*PROBLEM DESCRIPTION*.
Pull every line containing "your" from the data.

*DATA SUPPLIED*.
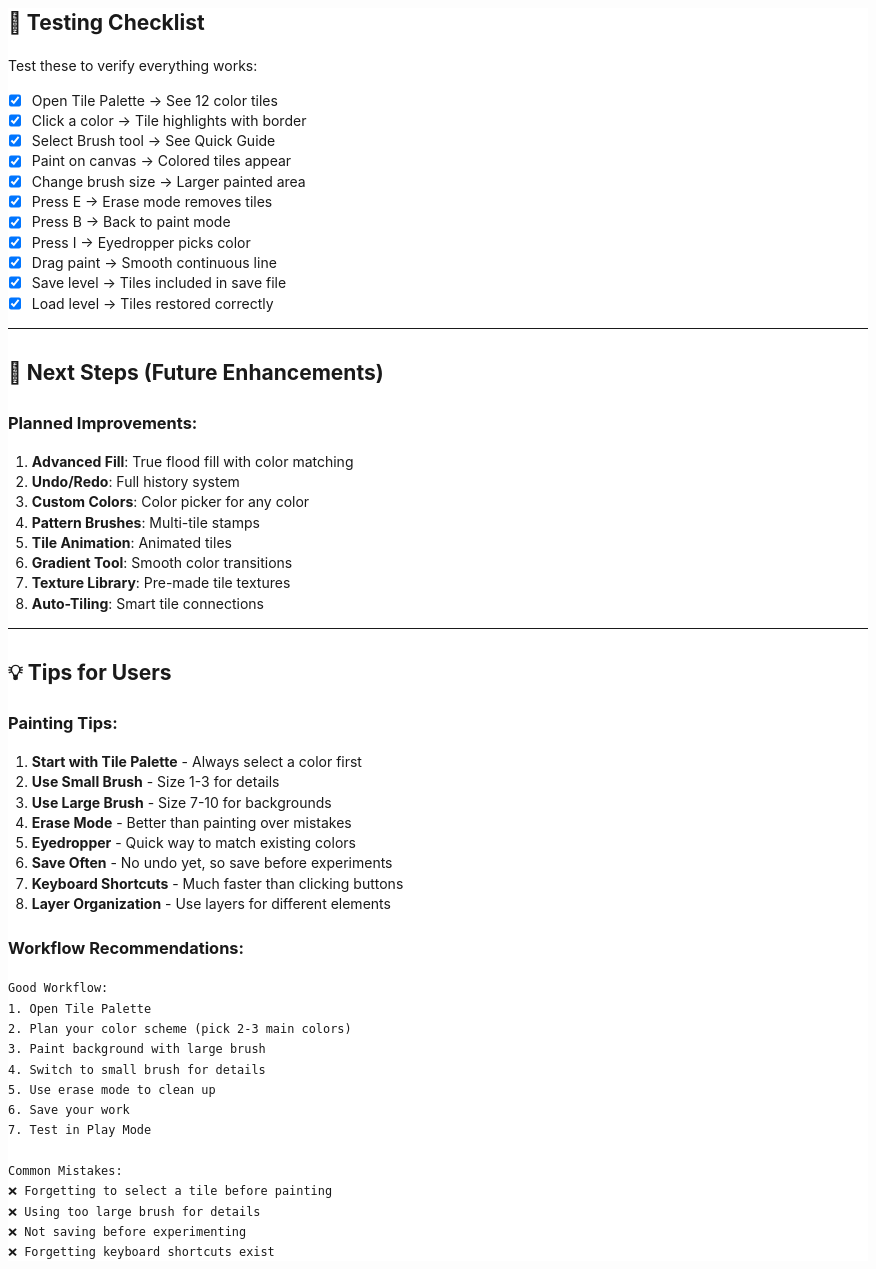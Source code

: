 
## 🎯 Testing Checklist

Test these to verify everything works:

- [x] Open Tile Palette → See 12 color tiles
- [x] Click a color → Tile highlights with border
- [x] Select Brush tool → See Quick Guide
- [x] Paint on canvas → Colored tiles appear
- [x] Change brush size → Larger painted area
- [x] Press E → Erase mode removes tiles
- [x] Press B → Back to paint mode
- [x] Press I → Eyedropper picks color
- [x] Drag paint → Smooth continuous line
- [x] Save level → Tiles included in save file
- [x] Load level → Tiles restored correctly

---

## 🚀 Next Steps (Future Enhancements)

### Planned Improvements:
1. **Advanced Fill**: True flood fill with color matching
2. **Undo/Redo**: Full history system
3. **Custom Colors**: Color picker for any color
4. **Pattern Brushes**: Multi-tile stamps
5. **Tile Animation**: Animated tiles
6. **Gradient Tool**: Smooth color transitions
7. **Texture Library**: Pre-made tile textures
8. **Auto-Tiling**: Smart tile connections

---

## 💡 Tips for Users

### Painting Tips:
1. **Start with Tile Palette** - Always select a color first
2. **Use Small Brush** - Size 1-3 for details
3. **Use Large Brush** - Size 7-10 for backgrounds
4. **Erase Mode** - Better than painting over mistakes
5. **Eyedropper** - Quick way to match existing colors
6. **Save Often** - No undo yet, so save before experiments
7. **Keyboard Shortcuts** - Much faster than clicking buttons
8. **Layer Organization** - Use layers for different elements

### Workflow Recommendations:
```
Good Workflow:
1. Open Tile Palette
2. Plan your color scheme (pick 2-3 main colors)
3. Paint background with large brush
4. Switch to small brush for details
5. Use erase mode to clean up
6. Save your work
7. Test in Play Mode

Common Mistakes:
❌ Forgetting to select a tile before painting
❌ Using too large brush for details
❌ Not saving before experimenting
❌ Forgetting keyboard shortcuts exist
```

*EXERCISE RESULT*.
2. Plan your color scheme (pick 2-3 main colors)
6. Save your work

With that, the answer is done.